[Start of Attachment]

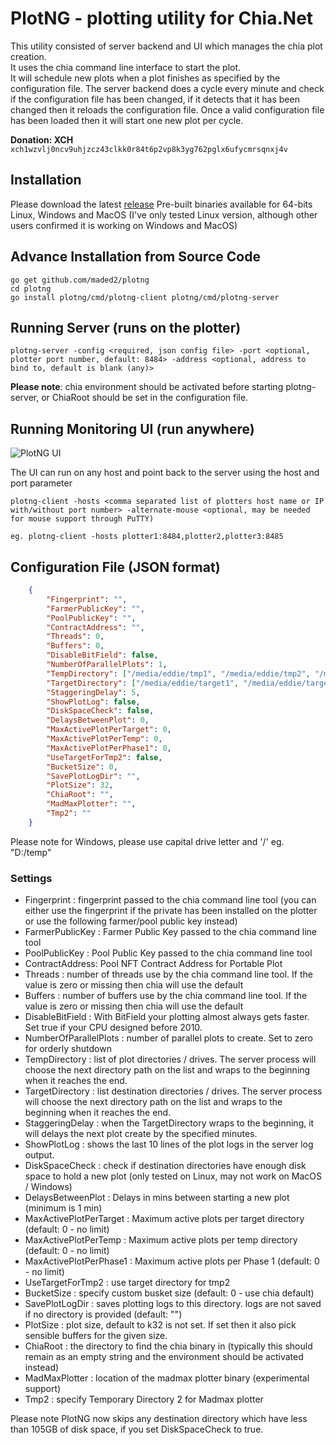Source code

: # PlotNG - plotting utility for Chia.Net

This utility consisted of server backend and UI which manages the chia plot creation.  
It uses the chia command line interface to start the plot.  
It will schedule new plots when a plot finishes as specified by the configuration file.
The server backend does a cycle every minute and check if the configuration file has been changed, if it detects that it has been changed then it reloads the configuration file.
Once a valid configuration file has been loaded then it will start one new plot per cycle.

**Donation: XCH**  `xch1wzvlj0ncv9uhjzcz43clkk0r84t6p2vp8k3yg762pglx6ufycmrsqnxj4v`

## Installation

Please download the latest [release](../../releases) 
Pre-built binaries available for 64-bits Linux, Windows and MacOS (I've only tested Linux version, although other users confirmed it is working on Windows and MacOS)


## Advance Installation from Source Code

    go get github.com/maded2/plotng
    cd plotng
    go install plotng/cmd/plotng-client plotng/cmd/plotng-server



## Running Server (runs on the plotter)

```
plotng-server -config <required, json config file> -port <optional, plotter port number, default: 8484> -address <optional, address to bind to, default is blank (any)>
```

**Please note**: chia environment should be activated before starting plotng-server, or ChiaRoot should be set in the configuration file.

## Running Monitoring UI (run anywhere)

![PlotNG UI](plotng.png)

The UI can run on any host and point back to the server using the host and port parameter


```
plotng-client -hosts <comma separated list of plotters host name or IP with/without port number> -alternate-mouse <optional, may be needed for mouse support through PuTTY)

eg. plotng-client -hosts plotter1:8484,plotter2,plotter3:8485
```

## Configuration File (JSON format)

```json
    {
        "Fingerprint": "",
        "FarmerPublicKey": "",
        "PoolPublicKey": "",
        "ContractAddress": "",
        "Threads": 0,
        "Buffers": 0,
        "DisableBitField": false,
        "NumberOfParallelPlots": 1,
        "TempDirectory": ["/media/eddie/tmp1", "/media/eddie/tmp2", "/media/eddie/tmp3"],
        "TargetDirectory": ["/media/eddie/target1", "/media/eddie/target2"],
        "StaggeringDelay": 5,
        "ShowPlotLog": false,
        "DiskSpaceCheck": false,
        "DelaysBetweenPlot": 0,
        "MaxActivePlotPerTarget": 0,
        "MaxActivePlotPerTemp": 0,
        "MaxActivePlotPerPhase1": 0,
        "UseTargetForTmp2": false,
        "BucketSize": 0,
        "SavePlotLogDir": "",
        "PlotSize": 32,
        "ChiaRoot": "",
        "MadMaxPlotter": "",
        "Tmp2": ""
    }
```

Please note for Windows, please use capital drive letter and '/'  eg.  "D:/temp"

### Settings

- Fingerprint : fingerprint passed to the chia command line tool (you can either use the fingerprint if the private has been installed on the plotter or use the following farmer/pool public key instead)
- FarmerPublicKey : Farmer Public Key passed to the chia command line tool
- PoolPublicKey : Pool Public Key passed to the chia command line tool 
- ContractAddress: Pool NFT Contract Address for Portable Plot
- Threads : number of threads use by the chia command line tool.  If the value is zero or missing then chia will use the default
- Buffers : number of buffers use by the chia command line tool.  If the value is zero or missing then chia will use the default
- DisableBitField : With BitField your plotting almost always gets faster. Set true if your CPU designed before 2010.
- NumberOfParallelPlots : number of parallel plots to create.  Set to zero for orderly shutdown
- TempDirectory : list of plot directories / drives.  The server process will choose the next directory path on the list and wraps to the beginning when it reaches the end.
- TargetDirectory : list destination directories / drives.  The server process will choose the next directory path on the list and wraps to the beginning when it reaches the end.
- StaggeringDelay : when the TargetDirectory wraps to the beginning, it will delays the next plot create by the specified minutes.
- ShowPlotLog : shows the last 10 lines of the plot logs in the server log output.
- DiskSpaceCheck : check if destination directories have enough disk space to hold a new plot (only tested on Linux, may not work on MacOS / Windows)
- DelaysBetweenPlot : Delays in mins between starting a new plot (minimum is 1 min)
- MaxActivePlotPerTarget : Maximum active plots per target directory (default: 0 - no limit)
- MaxActivePlotPerTemp : Maximum active plots per temp directory (default: 0 - no limit)
- MaxActivePlotPerPhase1 : Maximum active plots per Phase 1 (default: 0 - no limit)
- UseTargetForTmp2 : use target directory for tmp2
- BucketSize : specify custom busket size (default: 0 - use chia default)
- SavePlotLogDir : saves plotting logs to this directory. logs are not saved if no directory is provided (default: "")
- PlotSize : plot size, default to k32 is not set.  If set then it also pick sensible buffers for the given size.
- ChiaRoot : the directory to find the chia binary in (typically this should remain as an empty string and the environment should be activated instead)
- MadMaxPlotter : location of the madmax plotter binary (experimental support)
- Tmp2 : specify Temporary Directory 2 for Madmax plotter

Please note PlotNG now skips any destination directory which have less than 105GB of disk space, if you set DiskSpaceCheck to true.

[End of Attachment]

Problem details: Copy out, exactly and alone, the lines of the entries above between the ones holding "- DisableBitField : With" and "- NumberOfParallelPlots : number", inclusive.

Solution to this task:
- DisableBitField : With BitField your plotting almost always gets faster. Set true if your CPU designed before 2010.
- NumberOfParallelPlots : number of parallel plots to create.  Set to zero for orderly shutdown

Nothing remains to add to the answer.